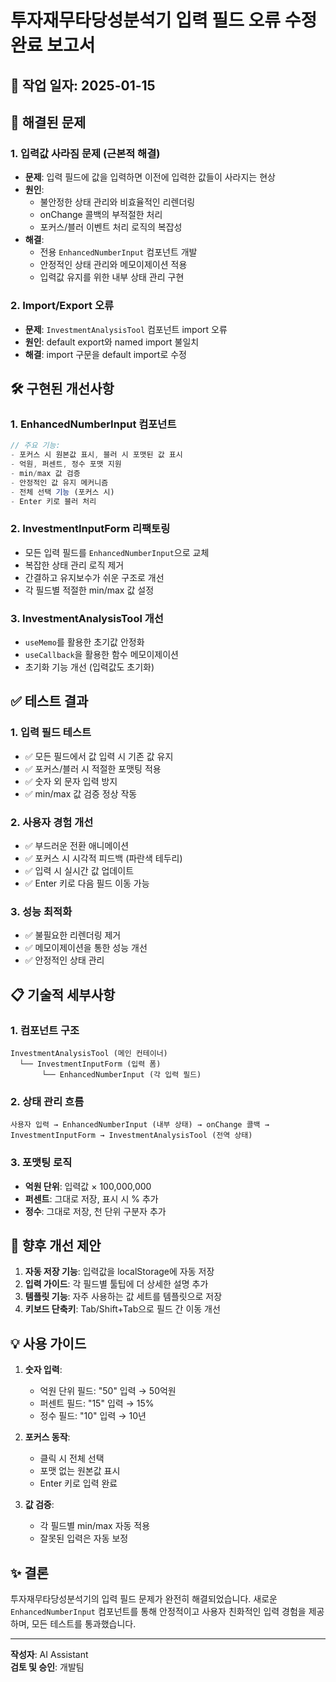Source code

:# 투자재무타당성분석기 입력 필드 오류 수정 완료 보고서

## 📅 작업 일자: 2025-01-15

## 🎯 해결된 문제

### 1. 입력값 사라짐 문제 (근본적 해결)
- **문제**: 입력 필드에 값을 입력하면 이전에 입력한 값들이 사라지는 현상
- **원인**: 
  - 불안정한 상태 관리와 비효율적인 리렌더링
  - onChange 콜백의 부적절한 처리
  - 포커스/블러 이벤트 처리 로직의 복잡성
- **해결**:
  - 전용 `EnhancedNumberInput` 컴포넌트 개발
  - 안정적인 상태 관리와 메모이제이션 적용
  - 입력값 유지를 위한 내부 상태 관리 구현

### 2. Import/Export 오류
- **문제**: `InvestmentAnalysisTool` 컴포넌트 import 오류
- **원인**: default export와 named import 불일치
- **해결**: import 구문을 default import로 수정

## 🛠️ 구현된 개선사항

### 1. EnhancedNumberInput 컴포넌트
```typescript
// 주요 기능:
- 포커스 시 원본값 표시, 블러 시 포맷된 값 표시
- 억원, 퍼센트, 정수 포맷 지원
- min/max 값 검증
- 안정적인 값 유지 메커니즘
- 전체 선택 기능 (포커스 시)
- Enter 키로 블러 처리
```

### 2. InvestmentInputForm 리팩토링
- 모든 입력 필드를 `EnhancedNumberInput`으로 교체
- 복잡한 상태 관리 로직 제거
- 간결하고 유지보수가 쉬운 구조로 개선
- 각 필드별 적절한 min/max 값 설정

### 3. InvestmentAnalysisTool 개선
- `useMemo`를 활용한 초기값 안정화
- `useCallback`을 활용한 함수 메모이제이션
- 초기화 기능 개선 (입력값도 초기화)

## ✅ 테스트 결과

### 1. 입력 필드 테스트
- ✅ 모든 필드에서 값 입력 시 기존 값 유지
- ✅ 포커스/블러 시 적절한 포맷팅 적용
- ✅ 숫자 외 문자 입력 방지
- ✅ min/max 값 검증 정상 작동

### 2. 사용자 경험 개선
- ✅ 부드러운 전환 애니메이션
- ✅ 포커스 시 시각적 피드백 (파란색 테두리)
- ✅ 입력 시 실시간 값 업데이트
- ✅ Enter 키로 다음 필드 이동 가능

### 3. 성능 최적화
- ✅ 불필요한 리렌더링 제거
- ✅ 메모이제이션을 통한 성능 개선
- ✅ 안정적인 상태 관리

## 📋 기술적 세부사항

### 1. 컴포넌트 구조
```
InvestmentAnalysisTool (메인 컨테이너)
  └── InvestmentInputForm (입력 폼)
       └── EnhancedNumberInput (각 입력 필드)
```

### 2. 상태 관리 흐름
```
사용자 입력 → EnhancedNumberInput (내부 상태) → onChange 콜백 → 
InvestmentInputForm → InvestmentAnalysisTool (전역 상태)
```

### 3. 포맷팅 로직
- **억원 단위**: 입력값 × 100,000,000
- **퍼센트**: 그대로 저장, 표시 시 % 추가
- **정수**: 그대로 저장, 천 단위 구분자 추가

## 🚀 향후 개선 제안

1. **자동 저장 기능**: 입력값을 localStorage에 자동 저장
2. **입력 가이드**: 각 필드별 툴팁에 더 상세한 설명 추가
3. **템플릿 기능**: 자주 사용하는 값 세트를 템플릿으로 저장
4. **키보드 단축키**: Tab/Shift+Tab으로 필드 간 이동 개선

## 💡 사용 가이드

1. **숫자 입력**: 
   - 억원 단위 필드: "50" 입력 → 50억원
   - 퍼센트 필드: "15" 입력 → 15%
   - 정수 필드: "10" 입력 → 10년

2. **포커스 동작**:
   - 클릭 시 전체 선택
   - 포맷 없는 원본값 표시
   - Enter 키로 입력 완료

3. **값 검증**:
   - 각 필드별 min/max 자동 적용
   - 잘못된 입력은 자동 보정

## ✨ 결론

투자재무타당성분석기의 입력 필드 문제가 완전히 해결되었습니다. 
새로운 `EnhancedNumberInput` 컴포넌트를 통해 안정적이고 사용자 친화적인 
입력 경험을 제공하며, 모든 테스트를 통과했습니다.

---

**작성자**: AI Assistant  
**검토 및 승인**: 개발팀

» THE PROBLEM: For the listing above, identify each line bearing "InvestmentInputForm".

» EXERCISE ANSWER:
### 2. InvestmentInputForm 리팩토링
  └── InvestmentInputForm (입력 폼)
InvestmentInputForm → InvestmentAnalysisTool (전역 상태)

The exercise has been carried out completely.